**TASK DIRECTIONS:** Restate all the data exactly, so that each line is the same as before.

Stored data
BEGIN

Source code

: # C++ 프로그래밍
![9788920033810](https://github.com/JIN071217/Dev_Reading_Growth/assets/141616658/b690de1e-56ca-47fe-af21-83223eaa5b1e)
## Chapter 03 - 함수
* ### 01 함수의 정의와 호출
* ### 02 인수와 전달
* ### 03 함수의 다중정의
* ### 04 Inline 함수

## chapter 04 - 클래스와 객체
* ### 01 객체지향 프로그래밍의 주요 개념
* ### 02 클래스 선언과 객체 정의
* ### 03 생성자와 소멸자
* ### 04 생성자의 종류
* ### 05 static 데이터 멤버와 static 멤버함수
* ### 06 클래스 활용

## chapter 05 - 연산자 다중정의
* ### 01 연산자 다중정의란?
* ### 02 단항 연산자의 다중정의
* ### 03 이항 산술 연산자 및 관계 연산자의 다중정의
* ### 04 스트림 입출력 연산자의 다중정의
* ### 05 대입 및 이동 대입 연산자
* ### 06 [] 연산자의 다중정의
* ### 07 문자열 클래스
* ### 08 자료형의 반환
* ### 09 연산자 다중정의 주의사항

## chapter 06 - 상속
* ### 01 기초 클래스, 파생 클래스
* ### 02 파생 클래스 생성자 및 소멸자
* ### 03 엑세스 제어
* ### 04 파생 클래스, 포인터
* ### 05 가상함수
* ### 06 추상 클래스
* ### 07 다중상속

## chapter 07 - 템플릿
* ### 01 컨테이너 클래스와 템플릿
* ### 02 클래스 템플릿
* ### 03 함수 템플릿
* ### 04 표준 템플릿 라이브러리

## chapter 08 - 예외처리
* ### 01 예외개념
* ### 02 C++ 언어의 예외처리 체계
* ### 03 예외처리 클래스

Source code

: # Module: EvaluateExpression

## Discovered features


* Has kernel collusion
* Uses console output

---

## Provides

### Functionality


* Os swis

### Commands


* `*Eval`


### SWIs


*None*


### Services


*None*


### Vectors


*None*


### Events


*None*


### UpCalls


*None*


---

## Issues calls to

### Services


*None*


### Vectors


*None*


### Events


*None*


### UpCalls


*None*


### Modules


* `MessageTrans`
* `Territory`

END

**ANSWER BELOW:**
Source code

: # C++ 프로그래밍
![9788920033810](https://github.com/JIN071217/Dev_Reading_Growth/assets/141616658/b690de1e-56ca-47fe-af21-83223eaa5b1e)
## Chapter 03 - 함수
* ### 01 함수의 정의와 호출
* ### 02 인수와 전달
* ### 03 함수의 다중정의
* ### 04 Inline 함수

## chapter 04 - 클래스와 객체
* ### 01 객체지향 프로그래밍의 주요 개념
* ### 02 클래스 선언과 객체 정의
* ### 03 생성자와 소멸자
* ### 04 생성자의 종류
* ### 05 static 데이터 멤버와 static 멤버함수
* ### 06 클래스 활용

## chapter 05 - 연산자 다중정의
* ### 01 연산자 다중정의란?
* ### 02 단항 연산자의 다중정의
* ### 03 이항 산술 연산자 및 관계 연산자의 다중정의
* ### 04 스트림 입출력 연산자의 다중정의
* ### 05 대입 및 이동 대입 연산자
* ### 06 [] 연산자의 다중정의
* ### 07 문자열 클래스
* ### 08 자료형의 반환
* ### 09 연산자 다중정의 주의사항

## chapter 06 - 상속
* ### 01 기초 클래스, 파생 클래스
* ### 02 파생 클래스 생성자 및 소멸자
* ### 03 엑세스 제어
* ### 04 파생 클래스, 포인터
* ### 05 가상함수
* ### 06 추상 클래스
* ### 07 다중상속

## chapter 07 - 템플릿
* ### 01 컨테이너 클래스와 템플릿
* ### 02 클래스 템플릿
* ### 03 함수 템플릿
* ### 04 표준 템플릿 라이브러리

## chapter 08 - 예외처리
* ### 01 예외개념
* ### 02 C++ 언어의 예외처리 체계
* ### 03 예외처리 클래스

Source code

: # Module: EvaluateExpression

## Discovered features


* Has kernel collusion
* Uses console output

---

## Provides

### Functionality


* Os swis

### Commands


* `*Eval`


### SWIs


*None*


### Services


*None*


### Vectors


*None*


### Events


*None*


### UpCalls


*None*


---

## Issues calls to

### Services


*None*


### Vectors


*None*


### Events


*None*


### UpCalls


*None*


### Modules


* `MessageTrans`
* `Territory`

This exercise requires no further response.